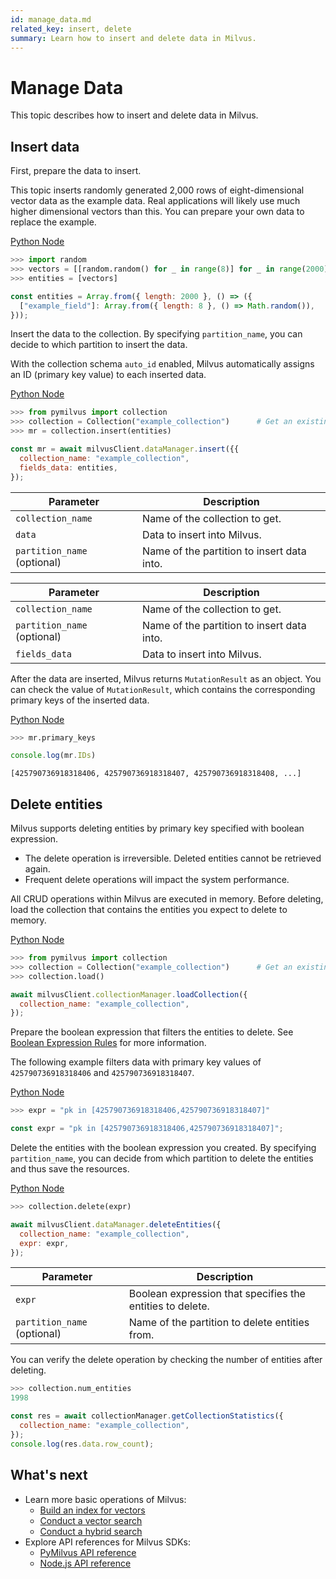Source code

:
 ```yaml
---
id: manage_data.md
related_key: insert, delete
summary: Learn how to insert and delete data in Milvus.
---
```


# Manage Data

This topic describes how to insert and delete data in Milvus.

## Insert data

First, prepare the data to insert.

This topic inserts randomly generated 2,000 rows of eight-dimensional vector data as the example data. Real applications will likely use much higher dimensional vectors than this. You can prepare your own data to replace the example.

<div class="multipleCode">

  <a href="?python">Python </a>
  <a href="?javascript">Node</a>
</div>


```python
>>> import random
>>> vectors = [[random.random() for _ in range(8)] for _ in range(2000)]
>>> entities = [vectors]
```

```javascript
const entities = Array.from({ length: 2000 }, () => ({
  ["example_field"]: Array.from({ length: 8 }, () => Math.random()),
}));
```

Insert the data to the collection. By specifying `partition_name`, you can decide to which partition to insert the data.

With the collection schema `auto_id` enabled, Milvus automatically assigns an ID (primary key value) to each inserted data.

<div class="multipleCode">

  <a href="?python">Python </a>
  <a href="?javascript">Node</a>
</div>


```python
>>> from pymilvus import collection
>>> collection = Collection("example_collection")      # Get an existing collection.
>>> mr = collection.insert(entities)
```

```javascript
const mr = await milvusClient.dataManager.insert({{
  collection_name: "example_collection",
  fields_data: entities,
});
```

<table class="language-python">
	<thead>
	<tr>
		<th>Parameter</th>
		<th>Description</th>
	</tr>
	</thead>
	<tbody>
	<tr>
		<td><code>collection_name</code></td>
		<td>Name of the collection to get.</td>
	</tr>
    <tr>
		<td><code>data</code></td>
		<td>Data to insert into Milvus.</td>
	</tr>
	<tr>
		<td><code>partition_name</code> (optional)</td>
		<td>Name of the partition to insert data into.</td>
	</tr>
	</tbody>
</table>


<table class="language-javascript">
	<thead>
	<tr>
		<th>Parameter</th>
		<th>Description</th>
	</tr>
	</thead>
	<tbody>
	<tr>
		<td><code>collection_name</code></td>
		<td>Name of the collection to get.</td>
	</tr>
  <tr>
		<td><code>partition_name</code> (optional)</td>
		<td>Name of the partition to insert data into.</td>
	</tr>
  <tr>
		<td><code>fields_data</code></td>
		<td>Data to insert into Milvus.</td>
	</tr>
	</tbody>
</table>


After the data are inserted, Milvus returns `MutationResult` as an object. You can check the value of `MutationResult`, which contains the corresponding primary keys of the inserted data.

<div class="multipleCode">

  <a href="?python">Python </a>
  <a href="?javascript">Node</a>
</div>


```python
>>> mr.primary_keys
```

```javascript
console.log(mr.IDs) 
```

```
[425790736918318406, 425790736918318407, 425790736918318408, ...]
```



## Delete entities

Milvus supports deleting entities by primary key specified with boolean expression.


<div class="alert caution">
<ul>
<li>The delete operation is irreversible. Deleted entities cannot be retrieved again.</li>
<li>Frequent delete operations will impact the system performance.</li>
</ul>
</div>

All CRUD operations within Milvus are executed in memory. Before deleting, load the collection that contains the entities you expect to delete to memory.

<div class="multipleCode">

  <a href="?python">Python </a>
  <a href="?javascript">Node</a>
</div>


```python
>>> from pymilvus import collection
>>> collection = Collection("example_collection")      # Get an existing collection.
>>> collection.load()
```

```javascript
await milvusClient.collectionManager.loadCollection({
  collection_name: "example_collection",
});
```



Prepare the boolean expression that filters the entities to delete. See [Boolean Expression Rules](boolean.md) for more information.

The following example filters data with primary key values of `425790736918318406` and `425790736918318407`.

<div class="multipleCode">

  <a href="?python">Python </a>
  <a href="?javascript">Node</a>
</div>


```python
>>> expr = "pk in [425790736918318406,425790736918318407]"
```

```javascript
const expr = "pk in [425790736918318406,425790736918318407]";
```


Delete the entities with the boolean expression you created. By specifying `partition_name`, you can decide from which partition to delete the entities and thus save the resources.

<div class="multipleCode">

  <a href="?python">Python </a>
  <a href="?javascript">Node</a>
</div>


```python
>>> collection.delete(expr)
```

```javascript
await milvusClient.dataManager.deleteEntities({
  collection_name: "example_collection",
  expr: expr,
});
```


<table class="language-python">
	<thead>
	<tr>
		<th>Parameter</th>
		<th>Description</th>
	</tr>
	</thead>
	<tbody>
	<tr>
		<td><code>expr</code></td>
		<td>Boolean expression that specifies the entities to delete.</td>
	</tr>
  <tr>
		<td><code>partition_name</code> (optional)</td>
		<td>Name of the partition to delete entities from.</td>
	</tr>
	</tbody>
</table>




You can verify the delete operation by checking the number of entities after deleting.

```python
>>> collection.num_entities
1998
```

```javascript
const res = await collectionManager.getCollectionStatistics({
  collection_name: "example_collection",
});
console.log(res.data.row_count);
```


## What's next

- Learn more basic operations of Milvus:
  - [Build an index for vectors](manage_index.md)
  - [Conduct a vector search](search.md)
  - [Conduct a hybrid search](hybridsearch.md)
- Explore API references for Milvus SDKs:
  - [PyMilvus API reference](/api-reference/pymilvus/v2.0.0rc8/tutorial.html)
  - [Node.js API reference](/api-reference/node/v1.0.19/tutorial.html)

━━━

▶ _Work task_
Nothing but an exact copy belongs in the answer: the lines from the top of the records through the line containing "This topic inserts", minus the pictures.

▶ _Answer below_
Source code

:
 ```yaml
---
id: manage_data.md
related_key: insert, delete
summary: Learn how to insert and delete data in Milvus.
---
```


# Manage Data

This topic describes how to insert and delete data in Milvus.

## Insert data

First, prepare the data to insert.

This topic inserts randomly generated 2,000 rows of eight-dimensional vector data as the example data. Real applications will likely use much higher dimensional vectors than this. You can prepare your own data to replace the example.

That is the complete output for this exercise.